--- Supplied material ---
==========

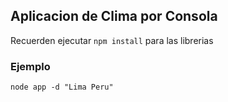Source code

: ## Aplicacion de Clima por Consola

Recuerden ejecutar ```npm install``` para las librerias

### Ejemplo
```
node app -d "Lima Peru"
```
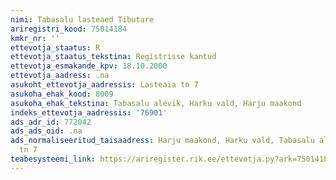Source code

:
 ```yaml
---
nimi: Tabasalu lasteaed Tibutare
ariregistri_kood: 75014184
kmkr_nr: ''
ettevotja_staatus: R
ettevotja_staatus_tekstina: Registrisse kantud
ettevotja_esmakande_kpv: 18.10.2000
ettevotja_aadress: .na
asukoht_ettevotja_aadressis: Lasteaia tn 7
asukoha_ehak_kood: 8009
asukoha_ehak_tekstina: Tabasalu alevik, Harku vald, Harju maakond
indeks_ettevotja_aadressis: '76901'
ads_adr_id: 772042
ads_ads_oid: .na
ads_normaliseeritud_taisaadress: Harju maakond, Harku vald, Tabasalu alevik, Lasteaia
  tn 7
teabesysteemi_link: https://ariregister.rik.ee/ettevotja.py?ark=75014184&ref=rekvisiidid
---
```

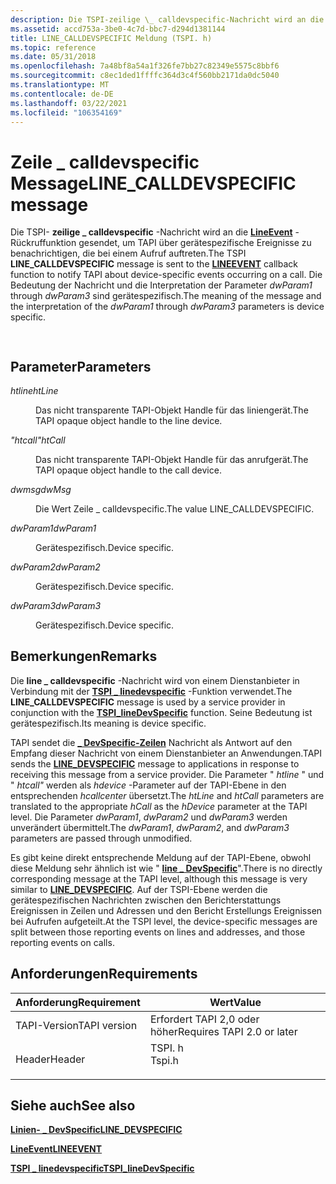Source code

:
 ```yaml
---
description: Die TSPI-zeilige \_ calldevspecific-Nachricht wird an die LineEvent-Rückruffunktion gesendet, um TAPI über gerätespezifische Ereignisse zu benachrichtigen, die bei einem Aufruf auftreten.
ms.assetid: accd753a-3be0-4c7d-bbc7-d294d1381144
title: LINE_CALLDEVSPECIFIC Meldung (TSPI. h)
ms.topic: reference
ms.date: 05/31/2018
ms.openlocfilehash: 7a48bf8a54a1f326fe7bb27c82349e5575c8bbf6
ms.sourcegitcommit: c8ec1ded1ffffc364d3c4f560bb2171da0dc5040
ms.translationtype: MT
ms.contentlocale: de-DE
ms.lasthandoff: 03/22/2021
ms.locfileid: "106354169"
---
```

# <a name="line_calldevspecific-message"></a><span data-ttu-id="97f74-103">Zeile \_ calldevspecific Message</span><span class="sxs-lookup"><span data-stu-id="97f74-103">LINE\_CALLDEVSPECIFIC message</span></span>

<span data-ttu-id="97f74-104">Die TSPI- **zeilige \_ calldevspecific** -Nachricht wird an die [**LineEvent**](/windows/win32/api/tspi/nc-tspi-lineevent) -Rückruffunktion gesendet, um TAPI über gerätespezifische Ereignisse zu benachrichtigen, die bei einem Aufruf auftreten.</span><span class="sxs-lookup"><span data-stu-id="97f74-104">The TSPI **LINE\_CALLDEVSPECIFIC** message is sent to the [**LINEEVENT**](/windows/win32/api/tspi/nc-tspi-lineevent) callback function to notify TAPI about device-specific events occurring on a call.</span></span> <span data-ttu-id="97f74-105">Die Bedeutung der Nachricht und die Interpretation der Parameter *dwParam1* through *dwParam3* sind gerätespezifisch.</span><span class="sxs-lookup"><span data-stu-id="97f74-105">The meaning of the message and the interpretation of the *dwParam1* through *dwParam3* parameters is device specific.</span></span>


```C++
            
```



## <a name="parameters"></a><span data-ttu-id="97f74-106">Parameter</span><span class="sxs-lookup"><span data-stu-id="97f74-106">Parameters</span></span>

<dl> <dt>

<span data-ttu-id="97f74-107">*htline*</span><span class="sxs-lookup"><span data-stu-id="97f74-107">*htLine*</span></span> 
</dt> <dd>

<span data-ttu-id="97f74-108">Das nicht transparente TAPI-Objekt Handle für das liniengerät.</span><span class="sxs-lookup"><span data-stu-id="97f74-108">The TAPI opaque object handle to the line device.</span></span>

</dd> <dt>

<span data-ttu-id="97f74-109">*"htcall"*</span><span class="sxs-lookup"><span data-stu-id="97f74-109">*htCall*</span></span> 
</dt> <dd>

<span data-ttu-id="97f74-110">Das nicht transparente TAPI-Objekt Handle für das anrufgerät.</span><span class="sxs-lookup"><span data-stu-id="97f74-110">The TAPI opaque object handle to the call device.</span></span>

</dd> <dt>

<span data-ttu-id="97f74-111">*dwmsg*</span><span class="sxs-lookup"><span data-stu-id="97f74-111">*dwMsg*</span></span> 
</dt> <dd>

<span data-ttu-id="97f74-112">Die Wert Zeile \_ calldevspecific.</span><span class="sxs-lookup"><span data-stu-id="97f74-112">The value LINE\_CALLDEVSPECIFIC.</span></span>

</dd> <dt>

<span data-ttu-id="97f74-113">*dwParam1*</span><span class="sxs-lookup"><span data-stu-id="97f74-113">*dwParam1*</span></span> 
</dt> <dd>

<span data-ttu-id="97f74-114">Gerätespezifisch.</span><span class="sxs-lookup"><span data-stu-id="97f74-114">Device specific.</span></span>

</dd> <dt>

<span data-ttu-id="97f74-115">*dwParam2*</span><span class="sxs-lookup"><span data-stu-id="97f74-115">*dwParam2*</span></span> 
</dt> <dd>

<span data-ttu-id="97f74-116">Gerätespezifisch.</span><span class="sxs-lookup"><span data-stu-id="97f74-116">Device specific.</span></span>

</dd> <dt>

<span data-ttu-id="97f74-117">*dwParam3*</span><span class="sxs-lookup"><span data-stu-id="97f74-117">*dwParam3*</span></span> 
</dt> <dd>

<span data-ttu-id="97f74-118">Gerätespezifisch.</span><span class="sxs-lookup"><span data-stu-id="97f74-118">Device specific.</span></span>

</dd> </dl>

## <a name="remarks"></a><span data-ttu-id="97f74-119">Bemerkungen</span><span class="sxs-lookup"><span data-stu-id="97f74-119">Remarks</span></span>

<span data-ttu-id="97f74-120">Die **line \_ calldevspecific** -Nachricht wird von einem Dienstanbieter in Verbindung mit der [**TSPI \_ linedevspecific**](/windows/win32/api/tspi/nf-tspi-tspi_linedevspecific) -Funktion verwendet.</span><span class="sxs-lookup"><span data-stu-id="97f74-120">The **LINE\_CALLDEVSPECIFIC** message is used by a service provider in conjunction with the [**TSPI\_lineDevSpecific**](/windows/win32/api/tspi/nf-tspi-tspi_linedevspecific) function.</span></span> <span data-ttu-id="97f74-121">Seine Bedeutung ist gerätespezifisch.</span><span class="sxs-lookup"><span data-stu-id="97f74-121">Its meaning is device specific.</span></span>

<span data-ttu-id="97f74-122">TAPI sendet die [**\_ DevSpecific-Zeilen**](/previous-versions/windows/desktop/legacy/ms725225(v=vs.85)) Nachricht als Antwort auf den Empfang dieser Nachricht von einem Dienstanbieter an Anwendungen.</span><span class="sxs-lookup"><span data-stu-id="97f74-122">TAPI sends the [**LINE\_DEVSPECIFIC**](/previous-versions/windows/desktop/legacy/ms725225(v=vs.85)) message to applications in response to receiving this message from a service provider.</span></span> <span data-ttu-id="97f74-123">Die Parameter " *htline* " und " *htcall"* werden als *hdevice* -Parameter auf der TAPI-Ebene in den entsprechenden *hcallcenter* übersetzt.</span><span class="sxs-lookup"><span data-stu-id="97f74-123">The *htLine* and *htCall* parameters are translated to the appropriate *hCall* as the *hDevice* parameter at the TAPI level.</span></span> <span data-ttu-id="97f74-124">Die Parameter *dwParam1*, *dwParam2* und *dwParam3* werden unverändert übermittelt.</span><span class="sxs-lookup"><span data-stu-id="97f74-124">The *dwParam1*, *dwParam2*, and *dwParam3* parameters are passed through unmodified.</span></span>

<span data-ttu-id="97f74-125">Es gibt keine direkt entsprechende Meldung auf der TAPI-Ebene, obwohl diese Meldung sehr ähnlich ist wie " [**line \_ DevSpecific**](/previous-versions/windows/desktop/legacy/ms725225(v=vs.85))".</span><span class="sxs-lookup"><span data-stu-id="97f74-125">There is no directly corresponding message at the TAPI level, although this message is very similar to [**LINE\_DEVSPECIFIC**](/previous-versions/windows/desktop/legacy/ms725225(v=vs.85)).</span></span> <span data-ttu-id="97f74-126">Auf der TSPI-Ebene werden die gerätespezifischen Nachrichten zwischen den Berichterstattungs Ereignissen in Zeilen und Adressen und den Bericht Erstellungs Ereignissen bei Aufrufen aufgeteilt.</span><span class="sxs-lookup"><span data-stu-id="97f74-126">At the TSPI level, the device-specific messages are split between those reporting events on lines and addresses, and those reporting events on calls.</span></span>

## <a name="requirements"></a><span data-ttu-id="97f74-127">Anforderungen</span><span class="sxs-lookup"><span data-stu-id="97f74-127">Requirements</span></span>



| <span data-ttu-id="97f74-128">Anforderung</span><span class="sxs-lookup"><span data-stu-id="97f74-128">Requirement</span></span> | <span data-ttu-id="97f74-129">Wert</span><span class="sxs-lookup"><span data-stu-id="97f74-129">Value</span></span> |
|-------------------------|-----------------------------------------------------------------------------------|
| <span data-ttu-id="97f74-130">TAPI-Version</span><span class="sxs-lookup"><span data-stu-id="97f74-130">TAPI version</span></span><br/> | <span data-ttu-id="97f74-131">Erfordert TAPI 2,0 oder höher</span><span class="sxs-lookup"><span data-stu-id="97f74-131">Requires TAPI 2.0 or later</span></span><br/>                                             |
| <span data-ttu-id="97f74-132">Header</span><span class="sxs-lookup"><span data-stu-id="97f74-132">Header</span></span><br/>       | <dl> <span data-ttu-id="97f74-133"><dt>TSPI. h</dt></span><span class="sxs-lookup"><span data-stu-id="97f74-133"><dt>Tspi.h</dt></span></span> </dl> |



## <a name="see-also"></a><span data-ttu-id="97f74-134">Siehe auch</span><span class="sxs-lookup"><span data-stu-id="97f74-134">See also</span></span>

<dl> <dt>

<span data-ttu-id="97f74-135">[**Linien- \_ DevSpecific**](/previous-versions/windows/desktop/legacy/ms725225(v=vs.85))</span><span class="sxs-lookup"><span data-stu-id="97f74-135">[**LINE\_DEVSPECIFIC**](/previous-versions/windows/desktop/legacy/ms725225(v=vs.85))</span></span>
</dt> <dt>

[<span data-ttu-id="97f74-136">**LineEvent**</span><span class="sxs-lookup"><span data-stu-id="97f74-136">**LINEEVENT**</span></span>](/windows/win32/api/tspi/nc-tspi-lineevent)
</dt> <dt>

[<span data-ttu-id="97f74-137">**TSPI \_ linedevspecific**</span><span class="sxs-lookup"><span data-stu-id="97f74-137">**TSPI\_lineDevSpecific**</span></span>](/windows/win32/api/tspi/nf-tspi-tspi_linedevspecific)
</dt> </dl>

==========

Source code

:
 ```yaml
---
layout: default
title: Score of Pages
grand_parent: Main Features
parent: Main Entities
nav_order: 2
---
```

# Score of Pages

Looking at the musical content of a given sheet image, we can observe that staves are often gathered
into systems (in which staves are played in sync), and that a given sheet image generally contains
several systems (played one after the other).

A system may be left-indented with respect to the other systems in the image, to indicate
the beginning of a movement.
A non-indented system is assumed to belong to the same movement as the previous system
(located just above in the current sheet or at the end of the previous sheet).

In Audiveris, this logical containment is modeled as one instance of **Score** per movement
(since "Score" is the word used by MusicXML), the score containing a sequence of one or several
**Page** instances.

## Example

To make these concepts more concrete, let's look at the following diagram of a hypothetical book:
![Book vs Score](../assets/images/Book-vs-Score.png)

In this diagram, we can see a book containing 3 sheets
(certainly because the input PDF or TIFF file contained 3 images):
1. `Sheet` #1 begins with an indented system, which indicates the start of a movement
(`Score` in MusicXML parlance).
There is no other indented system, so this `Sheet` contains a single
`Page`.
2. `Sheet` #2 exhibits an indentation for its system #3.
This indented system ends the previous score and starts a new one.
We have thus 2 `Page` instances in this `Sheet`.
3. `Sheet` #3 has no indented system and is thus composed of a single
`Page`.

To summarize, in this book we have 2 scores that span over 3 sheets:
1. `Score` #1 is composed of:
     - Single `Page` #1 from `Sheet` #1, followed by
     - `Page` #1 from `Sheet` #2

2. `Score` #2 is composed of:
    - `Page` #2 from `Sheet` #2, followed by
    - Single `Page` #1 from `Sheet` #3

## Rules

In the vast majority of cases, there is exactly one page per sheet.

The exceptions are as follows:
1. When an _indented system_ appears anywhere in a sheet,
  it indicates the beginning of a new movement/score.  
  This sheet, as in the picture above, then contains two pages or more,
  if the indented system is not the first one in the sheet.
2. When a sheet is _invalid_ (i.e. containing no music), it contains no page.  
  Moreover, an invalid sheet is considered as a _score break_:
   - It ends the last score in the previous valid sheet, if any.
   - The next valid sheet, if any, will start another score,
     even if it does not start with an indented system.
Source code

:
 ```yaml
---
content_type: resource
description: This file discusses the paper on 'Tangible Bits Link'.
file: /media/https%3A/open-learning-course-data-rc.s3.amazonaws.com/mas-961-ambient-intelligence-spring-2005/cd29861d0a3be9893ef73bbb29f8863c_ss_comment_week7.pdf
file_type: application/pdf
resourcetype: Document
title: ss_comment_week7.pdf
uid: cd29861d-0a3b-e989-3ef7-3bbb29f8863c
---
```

==========

Show each line from the listing above that includes the word "description".

--- Answer box ---
description: Die TSPI-zeilige \_ calldevspecific-Nachricht wird an die LineEvent-Rückruffunktion gesendet, um TAPI über gerätespezifische Ereignisse zu benachrichtigen, die bei einem Aufruf auftreten.
description: This file discusses the paper on 'Tangible Bits Link'.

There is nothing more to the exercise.